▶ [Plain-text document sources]
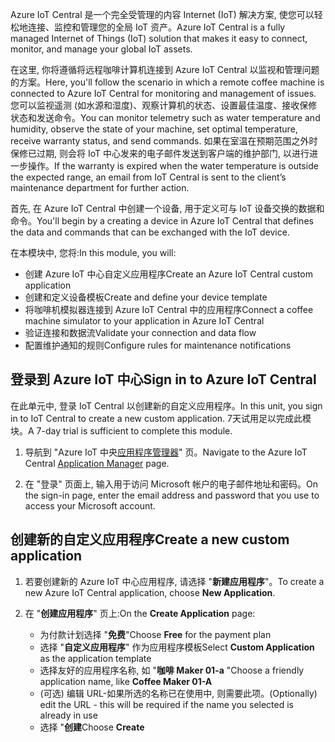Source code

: <span data-ttu-id="fac0e-101">Azure IoT Central 是一个完全受管理的内容 Internet (IoT) 解决方案, 使您可以轻松地连接、监控和管理您的全局 IoT 资产。</span><span class="sxs-lookup"><span data-stu-id="fac0e-101">Azure IoT Central is a fully managed Internet of Things (IoT) solution that makes it easy to connect, monitor, and manage your global IoT assets.</span></span>

<span data-ttu-id="fac0e-102">在这里, 你将遵循将远程咖啡计算机连接到 Azure IoT Central 以监视和管理问题的方案。</span><span class="sxs-lookup"><span data-stu-id="fac0e-102">Here, you'll follow the scenario in which a remote coffee machine is connected to Azure IoT Central for monitoring and management of issues.</span></span> <span data-ttu-id="fac0e-103">您可以监视遥测 (如水源和湿度)、观察计算机的状态、设置最佳温度、接收保修状态和发送命令。</span><span class="sxs-lookup"><span data-stu-id="fac0e-103">You can monitor telemetry such as water temperature and humidity, observe the state of your machine, set optimal temperature, receive warranty status, and send commands.</span></span> <span data-ttu-id="fac0e-104">如果在室温在预期范围之外时保修已过期, 则会将 IoT 中心发来的电子邮件发送到客户端的维护部门, 以进行进一步操作。</span><span class="sxs-lookup"><span data-stu-id="fac0e-104">If the warranty is expired when the water temperature is outside the expected range, an email from IoT Central is sent to the client’s maintenance department for further action.</span></span>

<span data-ttu-id="fac0e-105">首先, 在 Azure IoT Central 中创建一个设备, 用于定义可与 IoT 设备交换的数据和命令。</span><span class="sxs-lookup"><span data-stu-id="fac0e-105">You'll begin by a creating a device in Azure IoT Central that defines the data and commands that can be exchanged with the IoT device.</span></span>

<span data-ttu-id="fac0e-106">在本模块中, 您将:</span><span class="sxs-lookup"><span data-stu-id="fac0e-106">In this module, you will:</span></span>
  - <span data-ttu-id="fac0e-107">创建 Azure IoT 中心自定义应用程序</span><span class="sxs-lookup"><span data-stu-id="fac0e-107">Create an Azure IoT Central custom application</span></span>
  - <span data-ttu-id="fac0e-108">创建和定义设备模板</span><span class="sxs-lookup"><span data-stu-id="fac0e-108">Create and define your device template</span></span>
  - <span data-ttu-id="fac0e-109">将咖啡机模拟器连接到 Azure IoT Central 中的应用程序</span><span class="sxs-lookup"><span data-stu-id="fac0e-109">Connect a coffee machine simulator to your application in Azure IoT Central</span></span>
  - <span data-ttu-id="fac0e-110">验证连接和数据流</span><span class="sxs-lookup"><span data-stu-id="fac0e-110">Validate your connection and data flow</span></span>
  - <span data-ttu-id="fac0e-111">配置维护通知的规则</span><span class="sxs-lookup"><span data-stu-id="fac0e-111">Configure rules for maintenance notifications</span></span>
 
## <a name="sign-in-to-azure-iot-central"></a><span data-ttu-id="fac0e-112">登录到 Azure IoT 中心</span><span class="sxs-lookup"><span data-stu-id="fac0e-112">Sign in to Azure IoT Central</span></span>
<span data-ttu-id="fac0e-113">在此单元中, 登录 IoT Central 以创建新的自定义应用程序。</span><span class="sxs-lookup"><span data-stu-id="fac0e-113">In this unit, you sign in to IoT Central to create a new custom application.</span></span> <span data-ttu-id="fac0e-114">7天试用足以完成此模块。</span><span class="sxs-lookup"><span data-stu-id="fac0e-114">A 7-day trial is sufficient to complete this module.</span></span> 

1. <span data-ttu-id="fac0e-115">导航到 "Azure IoT 中央[应用程序管理器](https://aka.ms/iotcentral?azure-portal=true)" 页。</span><span class="sxs-lookup"><span data-stu-id="fac0e-115">Navigate to the Azure IoT Central [Application Manager](https://aka.ms/iotcentral?azure-portal=true) page.</span></span> 

1. <span data-ttu-id="fac0e-116">在 "登录" 页面上, 输入用于访问 Microsoft 帐户的电子邮件地址和密码。</span><span class="sxs-lookup"><span data-stu-id="fac0e-116">On the sign-in page, enter the email address and password that you use to access your Microsoft account.</span></span>

## <a name="create-a-new-custom-application"></a><span data-ttu-id="fac0e-117">创建新的自定义应用程序</span><span class="sxs-lookup"><span data-stu-id="fac0e-117">Create a new custom application</span></span>

1. <span data-ttu-id="fac0e-118">若要创建新的 Azure IoT 中心应用程序, 请选择 "**新建应用程序**"。</span><span class="sxs-lookup"><span data-stu-id="fac0e-118">To create a new Azure IoT Central application, choose **New Application**.</span></span> 

1. <span data-ttu-id="fac0e-119">在 "**创建应用程序**" 页上:</span><span class="sxs-lookup"><span data-stu-id="fac0e-119">On the **Create Application** page:</span></span> 
    * <span data-ttu-id="fac0e-120">为付款计划选择 "**免费**"</span><span class="sxs-lookup"><span data-stu-id="fac0e-120">Choose **Free** for the payment plan</span></span>
    * <span data-ttu-id="fac0e-121">选择 "**自定义应用程序**" 作为应用程序模板</span><span class="sxs-lookup"><span data-stu-id="fac0e-121">Select **Custom Application** as the application template</span></span>
    * <span data-ttu-id="fac0e-122">选择友好的应用程序名称, 如 "**咖啡 Maker 01-a** "</span><span class="sxs-lookup"><span data-stu-id="fac0e-122">Choose a friendly application name, like **Coffee Maker 01-A**</span></span>
    * <span data-ttu-id="fac0e-123">(可选) 编辑 URL-如果所选的名称已在使用中, 则需要此项。</span><span class="sxs-lookup"><span data-stu-id="fac0e-123">(Optionally) edit the URL - this will be required if the name you selected is already in use</span></span>
    * <span data-ttu-id="fac0e-124">选择 "**创建**</span><span class="sxs-lookup"><span data-stu-id="fac0e-124">Choose **Create**</span></span>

▶ [The problem] The full set of entries should be transcribed exactly, pictures left aside.

▶ [Answer to this problem]
Source code

: <span data-ttu-id="fac0e-101">Azure IoT Central 是一个完全受管理的内容 Internet (IoT) 解决方案, 使您可以轻松地连接、监控和管理您的全局 IoT 资产。</span><span class="sxs-lookup"><span data-stu-id="fac0e-101">Azure IoT Central is a fully managed Internet of Things (IoT) solution that makes it easy to connect, monitor, and manage your global IoT assets.</span></span>

<span data-ttu-id="fac0e-102">在这里, 你将遵循将远程咖啡计算机连接到 Azure IoT Central 以监视和管理问题的方案。</span><span class="sxs-lookup"><span data-stu-id="fac0e-102">Here, you'll follow the scenario in which a remote coffee machine is connected to Azure IoT Central for monitoring and management of issues.</span></span> <span data-ttu-id="fac0e-103">您可以监视遥测 (如水源和湿度)、观察计算机的状态、设置最佳温度、接收保修状态和发送命令。</span><span class="sxs-lookup"><span data-stu-id="fac0e-103">You can monitor telemetry such as water temperature and humidity, observe the state of your machine, set optimal temperature, receive warranty status, and send commands.</span></span> <span data-ttu-id="fac0e-104">如果在室温在预期范围之外时保修已过期, 则会将 IoT 中心发来的电子邮件发送到客户端的维护部门, 以进行进一步操作。</span><span class="sxs-lookup"><span data-stu-id="fac0e-104">If the warranty is expired when the water temperature is outside the expected range, an email from IoT Central is sent to the client’s maintenance department for further action.</span></span>

<span data-ttu-id="fac0e-105">首先, 在 Azure IoT Central 中创建一个设备, 用于定义可与 IoT 设备交换的数据和命令。</span><span class="sxs-lookup"><span data-stu-id="fac0e-105">You'll begin by a creating a device in Azure IoT Central that defines the data and commands that can be exchanged with the IoT device.</span></span>

<span data-ttu-id="fac0e-106">在本模块中, 您将:</span><span class="sxs-lookup"><span data-stu-id="fac0e-106">In this module, you will:</span></span>
  - <span data-ttu-id="fac0e-107">创建 Azure IoT 中心自定义应用程序</span><span class="sxs-lookup"><span data-stu-id="fac0e-107">Create an Azure IoT Central custom application</span></span>
  - <span data-ttu-id="fac0e-108">创建和定义设备模板</span><span class="sxs-lookup"><span data-stu-id="fac0e-108">Create and define your device template</span></span>
  - <span data-ttu-id="fac0e-109">将咖啡机模拟器连接到 Azure IoT Central 中的应用程序</span><span class="sxs-lookup"><span data-stu-id="fac0e-109">Connect a coffee machine simulator to your application in Azure IoT Central</span></span>
  - <span data-ttu-id="fac0e-110">验证连接和数据流</span><span class="sxs-lookup"><span data-stu-id="fac0e-110">Validate your connection and data flow</span></span>
  - <span data-ttu-id="fac0e-111">配置维护通知的规则</span><span class="sxs-lookup"><span data-stu-id="fac0e-111">Configure rules for maintenance notifications</span></span>
 
## <a name="sign-in-to-azure-iot-central"></a><span data-ttu-id="fac0e-112">登录到 Azure IoT 中心</span><span class="sxs-lookup"><span data-stu-id="fac0e-112">Sign in to Azure IoT Central</span></span>
<span data-ttu-id="fac0e-113">在此单元中, 登录 IoT Central 以创建新的自定义应用程序。</span><span class="sxs-lookup"><span data-stu-id="fac0e-113">In this unit, you sign in to IoT Central to create a new custom application.</span></span> <span data-ttu-id="fac0e-114">7天试用足以完成此模块。</span><span class="sxs-lookup"><span data-stu-id="fac0e-114">A 7-day trial is sufficient to complete this module.</span></span> 

1. <span data-ttu-id="fac0e-115">导航到 "Azure IoT 中央[应用程序管理器](https://aka.ms/iotcentral?azure-portal=true)" 页。</span><span class="sxs-lookup"><span data-stu-id="fac0e-115">Navigate to the Azure IoT Central [Application Manager](https://aka.ms/iotcentral?azure-portal=true) page.</span></span> 

1. <span data-ttu-id="fac0e-116">在 "登录" 页面上, 输入用于访问 Microsoft 帐户的电子邮件地址和密码。</span><span class="sxs-lookup"><span data-stu-id="fac0e-116">On the sign-in page, enter the email address and password that you use to access your Microsoft account.</span></span>

## <a name="create-a-new-custom-application"></a><span data-ttu-id="fac0e-117">创建新的自定义应用程序</span><span class="sxs-lookup"><span data-stu-id="fac0e-117">Create a new custom application</span></span>

1. <span data-ttu-id="fac0e-118">若要创建新的 Azure IoT 中心应用程序, 请选择 "**新建应用程序**"。</span><span class="sxs-lookup"><span data-stu-id="fac0e-118">To create a new Azure IoT Central application, choose **New Application**.</span></span> 

1. <span data-ttu-id="fac0e-119">在 "**创建应用程序**" 页上:</span><span class="sxs-lookup"><span data-stu-id="fac0e-119">On the **Create Application** page:</span></span> 
    * <span data-ttu-id="fac0e-120">为付款计划选择 "**免费**"</span><span class="sxs-lookup"><span data-stu-id="fac0e-120">Choose **Free** for the payment plan</span></span>
    * <span data-ttu-id="fac0e-121">选择 "**自定义应用程序**" 作为应用程序模板</span><span class="sxs-lookup"><span data-stu-id="fac0e-121">Select **Custom Application** as the application template</span></span>
    * <span data-ttu-id="fac0e-122">选择友好的应用程序名称, 如 "**咖啡 Maker 01-a** "</span><span class="sxs-lookup"><span data-stu-id="fac0e-122">Choose a friendly application name, like **Coffee Maker 01-A**</span></span>
    * <span data-ttu-id="fac0e-123">(可选) 编辑 URL-如果所选的名称已在使用中, 则需要此项。</span><span class="sxs-lookup"><span data-stu-id="fac0e-123">(Optionally) edit the URL - this will be required if the name you selected is already in use</span></span>
    * <span data-ttu-id="fac0e-124">选择 "**创建**</span><span class="sxs-lookup"><span data-stu-id="fac0e-124">Choose **Create**</span></span>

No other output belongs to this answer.